Figure 4.

Scheme showing the molecular mechanisms of nAb escape in the RBD of SARS-CoV-2 variants. (A) The epitope recognised by the LY-CoV555 nAb (pdb file #7KMG) consists of several amino acid (coloured in green) residues distributed on the surface of the RBD. The anionic carboxylic group of E484 interacts with the cationic charge of R50 (heavy chain of LY-CoV555 nAb) through an electrostatic bridge. The aromatic ring of Y490 interacts with a methyl group of I52 (heavy chain of LY-CoV555 nAb) by a CH–π interaction, which is reinforced by vicinal apolar amino acid residues (I54 and I55). (B) In the Marseille-484K.V1/R.1 variant, E484 (in red in the left panel) is mutated in E484K (in blue in the right panel). The consequence of this mutation is a shift of the side chain of E484K whose cationic group (which replaces the negative charge of E484) now forms a cation–π bond with the aromatic ring of F490. In this new context, neither E484K nor F490 can still interact with the LY-CoV555 nAb.
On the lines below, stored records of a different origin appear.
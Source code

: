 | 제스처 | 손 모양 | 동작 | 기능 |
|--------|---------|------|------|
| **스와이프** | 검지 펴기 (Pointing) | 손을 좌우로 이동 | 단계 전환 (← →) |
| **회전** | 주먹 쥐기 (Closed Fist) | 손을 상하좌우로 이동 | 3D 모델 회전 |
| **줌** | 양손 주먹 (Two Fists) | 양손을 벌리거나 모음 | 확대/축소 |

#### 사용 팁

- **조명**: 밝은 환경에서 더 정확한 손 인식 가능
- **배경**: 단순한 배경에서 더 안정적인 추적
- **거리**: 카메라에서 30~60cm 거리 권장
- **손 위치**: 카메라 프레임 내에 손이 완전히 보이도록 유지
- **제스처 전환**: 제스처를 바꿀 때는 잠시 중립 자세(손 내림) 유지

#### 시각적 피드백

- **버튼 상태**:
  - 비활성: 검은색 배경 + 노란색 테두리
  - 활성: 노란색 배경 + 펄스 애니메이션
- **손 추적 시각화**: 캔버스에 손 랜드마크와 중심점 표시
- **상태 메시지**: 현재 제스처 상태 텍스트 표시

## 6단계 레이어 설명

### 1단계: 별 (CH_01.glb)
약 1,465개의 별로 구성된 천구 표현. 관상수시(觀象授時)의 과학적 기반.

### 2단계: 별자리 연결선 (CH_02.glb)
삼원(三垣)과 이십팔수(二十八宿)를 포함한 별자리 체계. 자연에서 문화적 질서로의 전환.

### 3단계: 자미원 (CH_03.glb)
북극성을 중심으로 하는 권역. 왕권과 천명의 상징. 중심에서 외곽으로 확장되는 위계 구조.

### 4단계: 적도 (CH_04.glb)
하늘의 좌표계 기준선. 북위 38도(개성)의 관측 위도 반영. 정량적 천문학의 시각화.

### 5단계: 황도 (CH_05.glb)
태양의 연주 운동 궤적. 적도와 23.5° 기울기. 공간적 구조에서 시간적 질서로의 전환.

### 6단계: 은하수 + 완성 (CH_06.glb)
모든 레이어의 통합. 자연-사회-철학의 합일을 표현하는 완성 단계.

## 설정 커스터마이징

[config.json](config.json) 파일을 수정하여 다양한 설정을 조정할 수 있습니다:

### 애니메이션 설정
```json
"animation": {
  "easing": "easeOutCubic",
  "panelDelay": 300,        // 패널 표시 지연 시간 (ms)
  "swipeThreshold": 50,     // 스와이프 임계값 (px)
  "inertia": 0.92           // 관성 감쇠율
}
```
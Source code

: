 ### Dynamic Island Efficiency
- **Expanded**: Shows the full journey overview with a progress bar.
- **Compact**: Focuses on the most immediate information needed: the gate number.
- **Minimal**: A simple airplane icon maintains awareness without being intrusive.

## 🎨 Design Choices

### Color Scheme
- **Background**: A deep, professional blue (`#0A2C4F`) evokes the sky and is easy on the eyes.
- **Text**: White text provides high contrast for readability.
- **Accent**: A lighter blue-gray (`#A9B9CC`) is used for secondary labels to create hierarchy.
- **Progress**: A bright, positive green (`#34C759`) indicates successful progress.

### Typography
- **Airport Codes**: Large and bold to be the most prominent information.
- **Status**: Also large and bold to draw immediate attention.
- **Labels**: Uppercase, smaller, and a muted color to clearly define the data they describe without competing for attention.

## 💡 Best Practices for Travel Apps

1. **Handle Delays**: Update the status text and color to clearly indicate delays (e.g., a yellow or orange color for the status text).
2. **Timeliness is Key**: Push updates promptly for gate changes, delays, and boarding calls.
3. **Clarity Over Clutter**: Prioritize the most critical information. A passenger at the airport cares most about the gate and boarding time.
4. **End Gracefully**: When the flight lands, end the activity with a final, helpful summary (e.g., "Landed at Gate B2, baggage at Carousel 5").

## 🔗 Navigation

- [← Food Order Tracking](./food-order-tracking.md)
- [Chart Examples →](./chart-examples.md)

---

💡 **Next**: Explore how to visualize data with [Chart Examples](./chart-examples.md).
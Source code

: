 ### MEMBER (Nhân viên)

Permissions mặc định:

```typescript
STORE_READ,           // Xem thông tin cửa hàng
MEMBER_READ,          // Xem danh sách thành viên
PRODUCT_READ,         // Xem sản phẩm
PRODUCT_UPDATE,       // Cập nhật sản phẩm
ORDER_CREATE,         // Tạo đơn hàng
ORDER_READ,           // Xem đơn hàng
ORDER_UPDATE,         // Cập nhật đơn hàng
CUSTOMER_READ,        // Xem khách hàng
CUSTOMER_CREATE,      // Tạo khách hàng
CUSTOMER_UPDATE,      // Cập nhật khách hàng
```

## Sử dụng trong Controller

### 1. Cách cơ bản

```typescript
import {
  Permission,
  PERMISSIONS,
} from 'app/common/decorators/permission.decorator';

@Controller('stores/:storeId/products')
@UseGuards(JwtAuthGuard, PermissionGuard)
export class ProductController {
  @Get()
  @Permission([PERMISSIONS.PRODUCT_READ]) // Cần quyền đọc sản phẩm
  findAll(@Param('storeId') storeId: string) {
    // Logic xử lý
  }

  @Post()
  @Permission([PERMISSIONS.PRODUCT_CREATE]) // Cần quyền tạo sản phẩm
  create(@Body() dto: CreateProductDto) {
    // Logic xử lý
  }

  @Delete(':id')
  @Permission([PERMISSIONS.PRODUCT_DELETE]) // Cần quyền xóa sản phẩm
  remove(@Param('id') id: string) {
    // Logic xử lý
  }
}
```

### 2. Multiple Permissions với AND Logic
Indeed, R50, I52, I54, and L55 of the heavy chain of the antibody are no longer involved in RBD recognition. (C) Mutational pattern of the Marseille-501/A.27 variant (L452R/N501Y). (D) Mutational pattern of the India_1 variant (L452R/T478K). The same molecular modelling method was applied to all variants (B–D) after introducing the mutations in the reference Original/B.1.1–nAb complex (PDB file #7KMG), followed by energy minimisation of the RBD and simulations of the binding reaction.